▸ **Dataset entries**:
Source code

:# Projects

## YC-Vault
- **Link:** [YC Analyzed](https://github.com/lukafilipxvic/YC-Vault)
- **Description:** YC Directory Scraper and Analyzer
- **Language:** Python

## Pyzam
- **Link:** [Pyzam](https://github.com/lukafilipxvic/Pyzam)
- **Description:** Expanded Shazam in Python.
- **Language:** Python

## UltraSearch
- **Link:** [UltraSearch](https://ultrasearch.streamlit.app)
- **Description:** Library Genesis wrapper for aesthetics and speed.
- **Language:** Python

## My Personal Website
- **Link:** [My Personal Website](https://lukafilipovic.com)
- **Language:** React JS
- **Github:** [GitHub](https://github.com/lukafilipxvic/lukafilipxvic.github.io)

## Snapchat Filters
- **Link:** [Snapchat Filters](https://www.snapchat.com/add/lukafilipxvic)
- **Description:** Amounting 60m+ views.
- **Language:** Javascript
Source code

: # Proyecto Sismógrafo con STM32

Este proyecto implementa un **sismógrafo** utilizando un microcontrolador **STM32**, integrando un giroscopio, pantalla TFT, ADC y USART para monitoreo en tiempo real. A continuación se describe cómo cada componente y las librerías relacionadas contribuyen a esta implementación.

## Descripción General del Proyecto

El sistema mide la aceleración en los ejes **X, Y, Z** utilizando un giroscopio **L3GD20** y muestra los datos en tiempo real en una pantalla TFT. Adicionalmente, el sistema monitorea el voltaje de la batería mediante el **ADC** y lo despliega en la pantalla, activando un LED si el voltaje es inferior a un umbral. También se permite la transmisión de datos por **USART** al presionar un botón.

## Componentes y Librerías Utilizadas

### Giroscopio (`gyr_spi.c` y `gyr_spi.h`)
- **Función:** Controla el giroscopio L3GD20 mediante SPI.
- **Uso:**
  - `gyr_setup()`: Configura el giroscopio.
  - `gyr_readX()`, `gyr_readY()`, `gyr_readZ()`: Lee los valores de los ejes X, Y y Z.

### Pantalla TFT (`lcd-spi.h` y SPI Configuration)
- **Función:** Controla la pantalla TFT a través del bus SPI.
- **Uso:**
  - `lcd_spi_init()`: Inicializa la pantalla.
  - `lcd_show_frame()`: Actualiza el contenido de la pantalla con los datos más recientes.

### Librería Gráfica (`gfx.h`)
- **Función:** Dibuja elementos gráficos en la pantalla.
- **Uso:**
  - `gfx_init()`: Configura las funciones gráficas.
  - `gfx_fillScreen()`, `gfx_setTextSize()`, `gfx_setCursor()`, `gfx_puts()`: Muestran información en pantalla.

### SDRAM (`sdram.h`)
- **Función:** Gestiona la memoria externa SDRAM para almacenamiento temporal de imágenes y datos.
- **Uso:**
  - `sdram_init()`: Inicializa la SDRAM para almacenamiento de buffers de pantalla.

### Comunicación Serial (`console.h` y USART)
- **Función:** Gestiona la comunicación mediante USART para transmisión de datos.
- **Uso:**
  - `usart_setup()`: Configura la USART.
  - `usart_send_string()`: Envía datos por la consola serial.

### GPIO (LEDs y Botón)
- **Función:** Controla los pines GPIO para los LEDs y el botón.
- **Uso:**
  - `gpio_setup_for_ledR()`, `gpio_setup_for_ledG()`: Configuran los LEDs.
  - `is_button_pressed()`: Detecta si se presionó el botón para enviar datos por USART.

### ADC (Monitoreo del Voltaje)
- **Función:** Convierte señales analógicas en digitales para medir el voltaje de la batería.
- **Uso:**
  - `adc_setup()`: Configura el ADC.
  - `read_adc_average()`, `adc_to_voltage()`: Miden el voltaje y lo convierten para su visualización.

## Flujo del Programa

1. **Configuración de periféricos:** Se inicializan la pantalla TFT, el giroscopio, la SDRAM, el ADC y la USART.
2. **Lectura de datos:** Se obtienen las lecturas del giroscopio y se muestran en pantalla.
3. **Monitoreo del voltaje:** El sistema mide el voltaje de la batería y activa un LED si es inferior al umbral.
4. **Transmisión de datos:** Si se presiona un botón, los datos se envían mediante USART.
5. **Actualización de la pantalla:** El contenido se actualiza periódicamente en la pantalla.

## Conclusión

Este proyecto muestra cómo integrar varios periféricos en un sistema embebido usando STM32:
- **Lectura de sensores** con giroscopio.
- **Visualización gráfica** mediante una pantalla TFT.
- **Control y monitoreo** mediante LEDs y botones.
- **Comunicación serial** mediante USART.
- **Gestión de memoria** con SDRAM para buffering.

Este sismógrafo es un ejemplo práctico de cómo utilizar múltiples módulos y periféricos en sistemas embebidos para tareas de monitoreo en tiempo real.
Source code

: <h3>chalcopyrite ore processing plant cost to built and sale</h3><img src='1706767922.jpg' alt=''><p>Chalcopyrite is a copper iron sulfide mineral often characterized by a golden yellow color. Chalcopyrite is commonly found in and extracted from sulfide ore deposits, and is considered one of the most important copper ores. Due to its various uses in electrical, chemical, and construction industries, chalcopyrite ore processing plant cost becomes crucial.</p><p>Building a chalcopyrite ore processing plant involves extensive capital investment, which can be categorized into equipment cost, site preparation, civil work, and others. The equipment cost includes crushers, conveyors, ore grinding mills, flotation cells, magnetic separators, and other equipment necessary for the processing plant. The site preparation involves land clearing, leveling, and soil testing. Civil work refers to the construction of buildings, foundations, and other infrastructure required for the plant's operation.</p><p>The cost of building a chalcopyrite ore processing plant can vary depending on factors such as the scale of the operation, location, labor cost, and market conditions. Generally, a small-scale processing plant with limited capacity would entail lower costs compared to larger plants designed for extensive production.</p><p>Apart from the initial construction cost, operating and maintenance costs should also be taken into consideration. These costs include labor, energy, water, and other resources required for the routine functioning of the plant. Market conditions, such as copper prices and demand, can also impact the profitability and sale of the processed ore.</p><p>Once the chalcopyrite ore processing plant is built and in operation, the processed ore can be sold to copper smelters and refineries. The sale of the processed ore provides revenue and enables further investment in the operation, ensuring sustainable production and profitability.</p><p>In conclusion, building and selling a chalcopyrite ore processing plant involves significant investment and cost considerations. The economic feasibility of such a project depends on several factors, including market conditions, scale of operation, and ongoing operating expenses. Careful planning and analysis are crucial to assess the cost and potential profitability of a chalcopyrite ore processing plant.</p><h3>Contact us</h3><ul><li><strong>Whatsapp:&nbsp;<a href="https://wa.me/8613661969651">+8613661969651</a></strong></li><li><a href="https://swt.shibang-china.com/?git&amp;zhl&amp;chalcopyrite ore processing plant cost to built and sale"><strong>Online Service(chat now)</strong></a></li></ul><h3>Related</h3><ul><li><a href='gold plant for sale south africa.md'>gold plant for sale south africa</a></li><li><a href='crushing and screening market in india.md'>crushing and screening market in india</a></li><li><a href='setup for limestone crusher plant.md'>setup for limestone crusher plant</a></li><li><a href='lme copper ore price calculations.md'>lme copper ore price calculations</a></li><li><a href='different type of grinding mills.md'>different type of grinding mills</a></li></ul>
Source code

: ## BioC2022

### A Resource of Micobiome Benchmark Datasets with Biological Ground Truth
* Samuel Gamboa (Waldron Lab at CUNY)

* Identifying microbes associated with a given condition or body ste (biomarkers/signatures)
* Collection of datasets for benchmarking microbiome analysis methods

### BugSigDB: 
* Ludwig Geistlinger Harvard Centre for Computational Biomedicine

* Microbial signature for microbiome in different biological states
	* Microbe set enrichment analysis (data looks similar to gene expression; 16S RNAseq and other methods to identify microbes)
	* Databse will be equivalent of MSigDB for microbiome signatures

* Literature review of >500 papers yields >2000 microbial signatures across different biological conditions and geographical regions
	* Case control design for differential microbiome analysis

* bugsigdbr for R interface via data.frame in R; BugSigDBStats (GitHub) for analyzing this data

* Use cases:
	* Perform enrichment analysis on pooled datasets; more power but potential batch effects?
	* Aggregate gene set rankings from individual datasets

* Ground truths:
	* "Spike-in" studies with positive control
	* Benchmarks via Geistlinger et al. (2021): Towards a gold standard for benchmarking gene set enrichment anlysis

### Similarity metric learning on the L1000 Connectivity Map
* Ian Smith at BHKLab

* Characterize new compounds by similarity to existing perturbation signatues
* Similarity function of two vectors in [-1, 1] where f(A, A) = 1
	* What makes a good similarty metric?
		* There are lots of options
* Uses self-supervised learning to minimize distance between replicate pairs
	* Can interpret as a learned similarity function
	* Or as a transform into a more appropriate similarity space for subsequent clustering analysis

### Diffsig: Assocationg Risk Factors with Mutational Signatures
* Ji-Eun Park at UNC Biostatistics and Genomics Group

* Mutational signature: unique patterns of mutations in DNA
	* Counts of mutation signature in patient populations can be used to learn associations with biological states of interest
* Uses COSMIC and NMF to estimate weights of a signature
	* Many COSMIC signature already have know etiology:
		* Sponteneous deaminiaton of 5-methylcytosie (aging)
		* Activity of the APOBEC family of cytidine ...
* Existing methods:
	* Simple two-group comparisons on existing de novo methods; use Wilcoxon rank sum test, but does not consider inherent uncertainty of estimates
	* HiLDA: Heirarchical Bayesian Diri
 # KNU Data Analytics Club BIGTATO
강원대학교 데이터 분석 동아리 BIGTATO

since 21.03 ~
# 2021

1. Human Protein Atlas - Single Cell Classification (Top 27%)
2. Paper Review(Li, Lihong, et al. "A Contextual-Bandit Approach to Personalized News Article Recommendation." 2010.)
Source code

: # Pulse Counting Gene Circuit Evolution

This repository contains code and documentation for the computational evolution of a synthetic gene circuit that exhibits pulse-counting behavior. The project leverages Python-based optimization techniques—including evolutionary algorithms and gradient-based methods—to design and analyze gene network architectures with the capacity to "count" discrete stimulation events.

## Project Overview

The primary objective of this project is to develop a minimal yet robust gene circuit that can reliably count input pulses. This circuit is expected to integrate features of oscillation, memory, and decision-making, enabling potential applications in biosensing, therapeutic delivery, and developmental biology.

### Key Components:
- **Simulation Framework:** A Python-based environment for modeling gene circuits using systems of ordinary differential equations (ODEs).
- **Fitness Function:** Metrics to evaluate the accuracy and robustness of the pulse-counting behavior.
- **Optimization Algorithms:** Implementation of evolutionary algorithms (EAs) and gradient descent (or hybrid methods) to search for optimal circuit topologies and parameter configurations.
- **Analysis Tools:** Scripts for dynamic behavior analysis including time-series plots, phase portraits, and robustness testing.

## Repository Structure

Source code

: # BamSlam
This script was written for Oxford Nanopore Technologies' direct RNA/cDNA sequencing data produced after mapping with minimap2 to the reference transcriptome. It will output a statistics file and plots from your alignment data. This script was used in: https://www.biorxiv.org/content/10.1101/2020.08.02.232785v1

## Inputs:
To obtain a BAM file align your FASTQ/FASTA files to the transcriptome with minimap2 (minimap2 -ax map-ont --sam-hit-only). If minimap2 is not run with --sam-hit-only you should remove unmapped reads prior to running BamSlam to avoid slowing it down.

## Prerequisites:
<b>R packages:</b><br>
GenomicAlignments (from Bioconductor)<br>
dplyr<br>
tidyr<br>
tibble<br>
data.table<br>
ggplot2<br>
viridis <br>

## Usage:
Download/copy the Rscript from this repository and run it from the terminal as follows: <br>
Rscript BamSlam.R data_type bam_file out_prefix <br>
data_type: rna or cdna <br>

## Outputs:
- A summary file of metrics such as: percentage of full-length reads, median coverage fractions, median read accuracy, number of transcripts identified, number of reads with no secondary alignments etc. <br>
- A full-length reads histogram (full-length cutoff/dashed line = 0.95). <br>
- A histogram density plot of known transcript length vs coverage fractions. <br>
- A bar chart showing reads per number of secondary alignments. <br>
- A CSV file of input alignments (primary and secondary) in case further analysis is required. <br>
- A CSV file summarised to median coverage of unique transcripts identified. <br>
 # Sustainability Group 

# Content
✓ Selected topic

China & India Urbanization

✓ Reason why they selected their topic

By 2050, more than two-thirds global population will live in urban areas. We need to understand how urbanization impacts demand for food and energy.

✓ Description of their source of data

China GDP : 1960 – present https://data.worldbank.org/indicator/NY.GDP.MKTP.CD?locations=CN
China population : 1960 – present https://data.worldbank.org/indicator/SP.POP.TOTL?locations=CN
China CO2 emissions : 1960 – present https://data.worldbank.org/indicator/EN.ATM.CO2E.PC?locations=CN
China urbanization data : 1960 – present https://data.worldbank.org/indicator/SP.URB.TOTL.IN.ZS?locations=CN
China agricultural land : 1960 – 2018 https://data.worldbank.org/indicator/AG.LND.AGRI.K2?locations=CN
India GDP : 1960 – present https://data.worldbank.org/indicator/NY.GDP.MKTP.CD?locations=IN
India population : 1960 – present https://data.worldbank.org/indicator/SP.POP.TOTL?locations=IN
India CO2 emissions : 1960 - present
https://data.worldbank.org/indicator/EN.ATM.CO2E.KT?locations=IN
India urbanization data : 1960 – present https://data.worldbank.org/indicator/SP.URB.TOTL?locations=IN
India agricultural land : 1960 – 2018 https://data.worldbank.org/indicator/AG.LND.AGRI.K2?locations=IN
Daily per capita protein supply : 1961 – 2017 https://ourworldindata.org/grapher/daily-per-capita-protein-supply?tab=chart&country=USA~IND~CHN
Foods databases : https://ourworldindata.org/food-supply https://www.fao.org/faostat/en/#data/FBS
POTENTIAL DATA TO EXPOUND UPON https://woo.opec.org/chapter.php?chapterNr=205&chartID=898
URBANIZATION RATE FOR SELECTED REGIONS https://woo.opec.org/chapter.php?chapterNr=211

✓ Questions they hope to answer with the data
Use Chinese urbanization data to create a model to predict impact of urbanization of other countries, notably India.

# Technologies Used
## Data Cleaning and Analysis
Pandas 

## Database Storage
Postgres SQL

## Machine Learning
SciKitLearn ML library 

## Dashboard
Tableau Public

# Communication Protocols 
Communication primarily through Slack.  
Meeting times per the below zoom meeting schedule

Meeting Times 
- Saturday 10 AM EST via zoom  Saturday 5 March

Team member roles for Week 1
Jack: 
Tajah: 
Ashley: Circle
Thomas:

▸ **ACTION ITEM**:
Out of the data above, give again only the lines starting at the one holding "2. Paper Review(Li, Lihong, et" and ending at the one holding "## Project Overview", unchanged.

▸ **ANSWER FOR THE TASK**:
2. Paper Review(Li, Lihong, et al. "A Contextual-Bandit Approach to Personalized News Article Recommendation." 2010.)
Source code

: # Pulse Counting Gene Circuit Evolution

This repository contains code and documentation for the computational evolution of a synthetic gene circuit that exhibits pulse-counting behavior. The project leverages Python-based optimization techniques—including evolutionary algorithms and gradient-based methods—to design and analyze gene network architectures with the capacity to "count" discrete stimulation events.

## Project Overview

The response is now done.